Quiero mirar hacia adelante, quiero seguir mi camino, quiero seguir pensando que todo quedó atrás como lo decidí este verano, este verano que en su inicio fue tan desesperante que inclusive pensé en tomar un bus y viajar donde vive. Pero luego, luego de pensar, de sentirme, de volver a ser yo, de volver a pensar como lo sabía desde un inicio, de volver a quererme, de volver a volar, a volar como lo hacía, de un lado para otro donde las personas que más me quieren, esas personitas que me ayudaron a superar muchas cosas, mis amigos. Los que cuento con los dedos y con eso tengo suficiente.
Después de salir, airearme, verles, despejarme por completo, de dejar los vicios, de dejar de estar pegada a la pantalla jugando con personas que no veo, que no están conmigo y que, lo más importante, no me conocen, gente que no existe.
El estar con ellos, uf! me di tanta cuenta de que extrañaba sus cariños, sus webiadas, sus maneras de expresarse, todo, pero todo de ellos, de cada uno.
Sin duda este verano que ya se fue me cambio, crecí de una manera impresionante. Sigo siendo la niña pequeña que necesita cariño de ellos constantemente, esas caricias en el pelo con las que me quedo dormida, sus abrazos y esas mordidas en el brazo con las que me dan ganas de matarlos. Me alegro de haber vivido este verano, de haber superado varias cosas.

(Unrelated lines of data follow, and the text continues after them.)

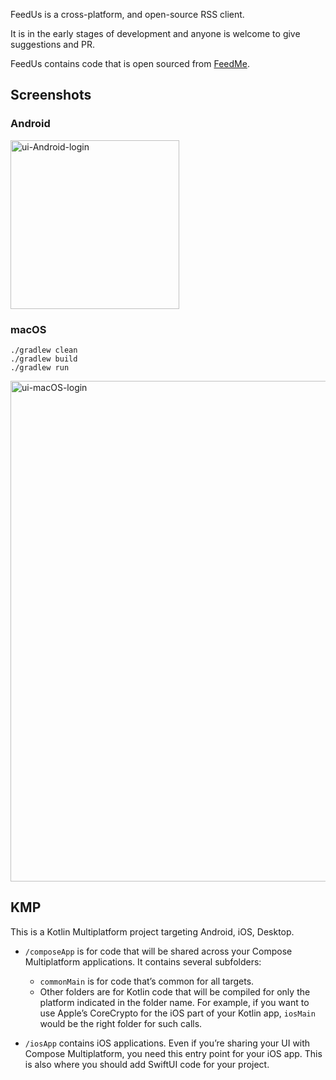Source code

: FeedUs is a cross-platform, and open-source RSS client.

It is in the early stages of development and anyone is welcome to give suggestions and PR.

FeedUs contains code that is open sourced from [FeedMe](https://github.com/seazon/FeedMe).

## Screenshots
### Android
<img width="270" alt="ui-Android-login" src="https://github.com/user-attachments/assets/36c833e9-f402-4b00-ba9a-1bd52dafcad0" />

### macOS
```
./gradlew clean
./gradlew build
./gradlew run
```
<img width="801" alt="ui-macOS-login" src="https://github.com/user-attachments/assets/231b3316-9e38-4e95-842f-57d8e303a6be" />

## KMP
This is a Kotlin Multiplatform project targeting Android, iOS, Desktop.

* `/composeApp` is for code that will be shared across your Compose Multiplatform applications.
  It contains several subfolders:
  - `commonMain` is for code that’s common for all targets.
  - Other folders are for Kotlin code that will be compiled for only the platform indicated in the folder name.
    For example, if you want to use Apple’s CoreCrypto for the iOS part of your Kotlin app,
    `iosMain` would be the right folder for such calls.

* `/iosApp` contains iOS applications. Even if you’re sharing your UI with Compose Multiplatform, 
  you need this entry point for your iOS app. This is also where you should add SwiftUI code for your project.
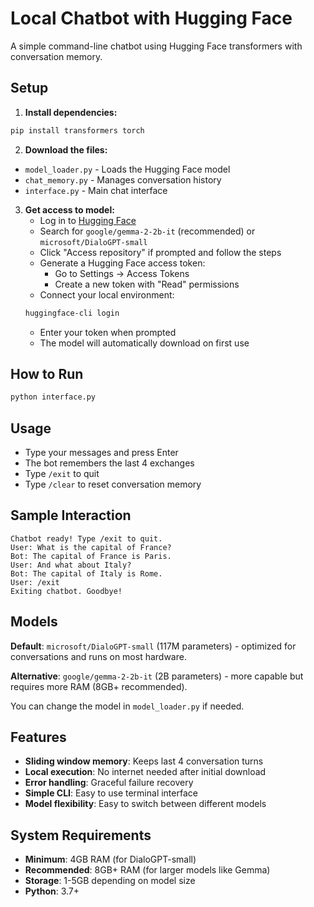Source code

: # Local Chatbot with Hugging Face

A simple command-line chatbot using Hugging Face transformers with conversation memory.

## Setup

1. **Install dependencies:**
```bash
pip install transformers torch
```

2. **Download the files:**
- `model_loader.py` - Loads the Hugging Face model
- `chat_memory.py` - Manages conversation history  
- `interface.py` - Main chat interface

3. **Get access to model:**
   - Log in to [Hugging Face](https://huggingface.co/)
   - Search for `google/gemma-2-2b-it` (recommended) or `microsoft/DialoGPT-small`
   - Click "Access repository" if prompted and follow the steps
   - Generate a Hugging Face access token:
     - Go to Settings → Access Tokens
     - Create a new token with "Read" permissions
   - Connect your local environment:
   ```bash
   huggingface-cli login
   ```
   - Enter your token when prompted
   - The model will automatically download on first use

## How to Run

```bash
python interface.py
```

## Usage

- Type your messages and press Enter
- The bot remembers the last 4 exchanges  
- Type `/exit` to quit
- Type `/clear` to reset conversation memory

## Sample Interaction

```
Chatbot ready! Type /exit to quit.
User: What is the capital of France?
Bot: The capital of France is Paris.
User: And what about Italy?  
Bot: The capital of Italy is Rome.
User: /exit
Exiting chatbot. Goodbye!
```

## Models

**Default**: `microsoft/DialoGPT-small` (117M parameters) - optimized for conversations and runs on most hardware.

**Alternative**: `google/gemma-2-2b-it` (2B parameters) - more capable but requires more RAM (8GB+ recommended).

You can change the model in `model_loader.py` if needed.

## Features

- **Sliding window memory**: Keeps last 4 conversation turns
- **Local execution**: No internet needed after initial download
- **Error handling**: Graceful failure recovery
- **Simple CLI**: Easy to use terminal interface
- **Model flexibility**: Easy to switch between different models

## System Requirements

- **Minimum**: 4GB RAM (for DialoGPT-small)
- **Recommended**: 8GB+ RAM (for larger models like Gemma)
- **Storage**: 1-5GB depending on model size
- **Python**: 3.7+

Sin dudarlo ahora, salgo más y no siento la necesidad de quedarme pegada a la pantalla a putear a alguien que no me conoce enteramente. Eso no es sano... por lo menos no para mí.
Y de entre tantas otras cosas, el "gran" tema del que haré ahora, ahora que todo ha cambiado tanto. También tuve las respuestas a ello. Seguir en lo mío y lo más importante, con mi acordeón que me tranquiliza cada vez que estoy mal.

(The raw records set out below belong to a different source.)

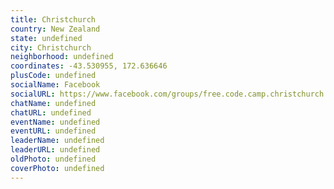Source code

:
 ```yaml
---
title: Christchurch
country: New Zealand
state: undefined
city: Christchurch
neighborhood: undefined
coordinates: -43.530955, 172.636646
plusCode: undefined
socialName: Facebook
socialURL: https://www.facebook.com/groups/free.code.camp.christchurch
chatName: undefined
chatURL: undefined
eventName: undefined
eventURL: undefined
leaderName: undefined
leaderURL: undefined
oldPhoto: undefined
coverPhoto: undefined
---
```

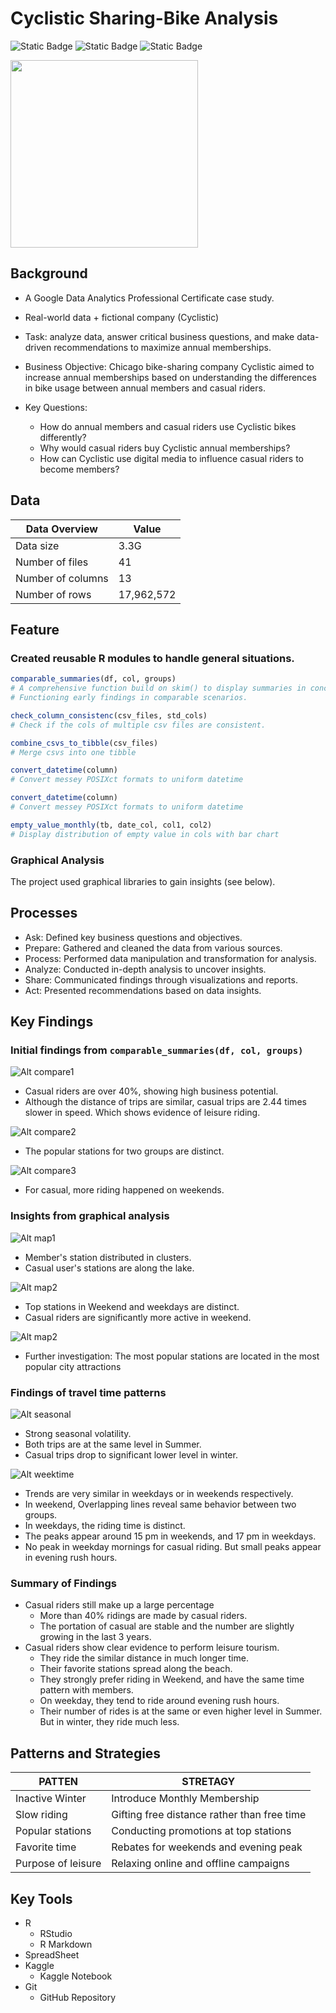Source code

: # Cyclistic Sharing-Bike Analysis

![Static Badge](https://img.shields.io/badge/R-Big_Data-blue)
![Static Badge](https://img.shields.io/badge/kaggle-Jupyter_Notebook-yellow)
![Static Badge](https://img.shields.io/badge/Google-Analytics_Certificate-red)  

<img src="/img/citybike.png"  width="300" height="300">

## Background

- A Google Data Analytics Professional Certificate case study.

- Real-world data + fictional company (Cyclistic)

- Task: analyze data, answer critical business questions, and make data-driven recommendations to maximize annual memberships.

- Business Objective: Chicago bike-sharing company Cyclistic aimed to increase annual memberships based on understanding the differences in bike usage between annual members and casual riders.

- Key Questions: 
  - How do annual members and casual riders use Cyclistic bikes differently?
  - Why would casual riders buy Cyclistic annual memberships?
  - How can Cyclistic use digital media to influence casual riders to become members?

## Data

| Data Overview       | Value          |
|---------------------|----------------|
| Data size           | 3.3G           |
| Number of files     | 41             |
| Number of columns   | 13             |
| Number of rows      | 17,962,572     |

## Feature

### Created reusable R modules to handle general situations.

```r
comparable_summaries(df, col, groups)
# A comprehensive function build on skim() to display summaries in concise and comparable way.
# Functioning early findings in comparable scenarios.
```

```r
check_column_consistenc(csv_files, std_cols)
# Check if the cols of multiple csv files are consistent.
```

```r
combine_csvs_to_tibble(csv_files)
# Merge csvs into one tibble
```

```r
convert_datetime(column) 
# Convert messey POSIXct formats to uniform datetime
```

```r
convert_datetime(column) 
# Convert messey POSIXct formats to uniform datetime
```

```r
empty_value_monthly(tb, date_col, col1, col2)
# Display distribution of empty value in cols with bar chart
```

### Graphical Analysis

The project used graphical libraries to gain insights (see below).

## Processes

- Ask: Defined key business questions and objectives.
- Prepare: Gathered and cleaned the data from various sources.
- Process: Performed data manipulation and transformation for analysis.
- Analyze: Conducted in-depth analysis to uncover insights.
- Share: Communicated findings through visualizations and reports.
- Act: Presented recommendations based on data insights.

## Key Findings

### Initial findings from ```comparable_summaries(df, col, groups)```

![Alt compare1](/img/image.png)

- Casual riders are over 40%, showing high business potential.
- Although the distance of trips are similar, casual trips are 2.44 times slower in speed. Which shows evidence of leisure riding.

![Alt compare2](/img/image-1.png)

- The popular stations for two groups are distinct.

![Alt compare3](/img/image-2.png)

- For casual, more riding happened on weekends.

### Insights from graphical analysis

![Alt map1](/img/image-3.png)

- Member's station distributed in clusters. 
- Casual user's stations are along the lake.

![Alt map2](/img/image-4.png)

- Top stations in Weekend and weekdays are distinct.
- Casual riders are significantly more active in weekend. 

![Alt map2](/img/image-6.png)

- Further investigation: The most popular stations are located in the most popular city attractions

### Findings of travel time patterns

![Alt seasonal](/img/image-7.png)

- Strong seasonal volatility.
- Both trips are at the same level in Summer.
- Casual trips drop to significant lower level in winter.

![Alt weektime](/img/image-8.png)

- Trends are very similar in weekdays or in weekends respectively.
- In weekend, Overlapping lines reveal same behavior between two groups.
- In weekdays, the riding time is distinct.
- The peaks appear around 15 pm in weekends, and 17 pm in weekdays.
- No peak in weekday mornings for casual riding. But small peaks appear in evening rush hours.

### Summary of Findings

- Casual riders still make up a large percentage
  - More than 40% ridings are made by casual riders.
  - The portation of casual are stable and the number are slightly growing in the last 3 years.
- Casual riders show clear evidence to perform leisure tourism.
  - They ride the similar distance in much longer time.
  - Their favorite stations spread along the beach.
  - They strongly prefer riding in Weekend, and have the same time pattern with members.
  - On weekday, they tend to ride around evening rush hours.
  - Their number of rides is at the same or even higher level in Summer. But in winter, they ride much less.

## Patterns and Strategies

| PATTEN               | STRETAGY             |
|---------------------|----------------------|
| Inactive Winter     | Introduce Monthly Membership |
| Slow riding         | Gifting free distance rather than free time |
| Popular stations    | Conducting promotions at top stations  |
| Favorite time       | Rebates for weekends and evening peak |
| Purpose of leisure  | Relaxing online and offline campaigns  |

## Key Tools

- R
  - RStudio
  - R Markdown
- SpreadSheet
- Kaggle
  - Kaggle Notebook
- Git
  - GitHub Repository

Lo otro, que hacer con el otro tema de cierta persona, esa persona que la creí superada hasta que volví a verle a fin de año. Bueno, es simple ese tema ahora, sí ahora que me quiero, ahora que me importa respetar primero mi autoestima, luego respetar mi dignidad junto con la visión que quiero darle al mundo y por ultimo quererme y no anteponer las necesidades del otro sobre las mías.
No volverá a suceder otra vez y eso se soluciona simplemente con un "basta", basta de molestar y molestar para prometer castillos en el aire, sí. En el aire porque de primer momento todo bien como cuando vas en picada y luego todo se va a la mierda cuando te das cuenta de que no existió ningún castillo realmente y vas directo a tu propia ruina, a tu propio mal. A tu fin.
Basta de todo eso, basta de que me pasen a llevar y que me digan lo que quieran, basta ya de anteponer lo que quiero y a quienes quiero por la necesidad de una persona que "supuestamente" me quiere o algo más que eso. Basta ya de todo.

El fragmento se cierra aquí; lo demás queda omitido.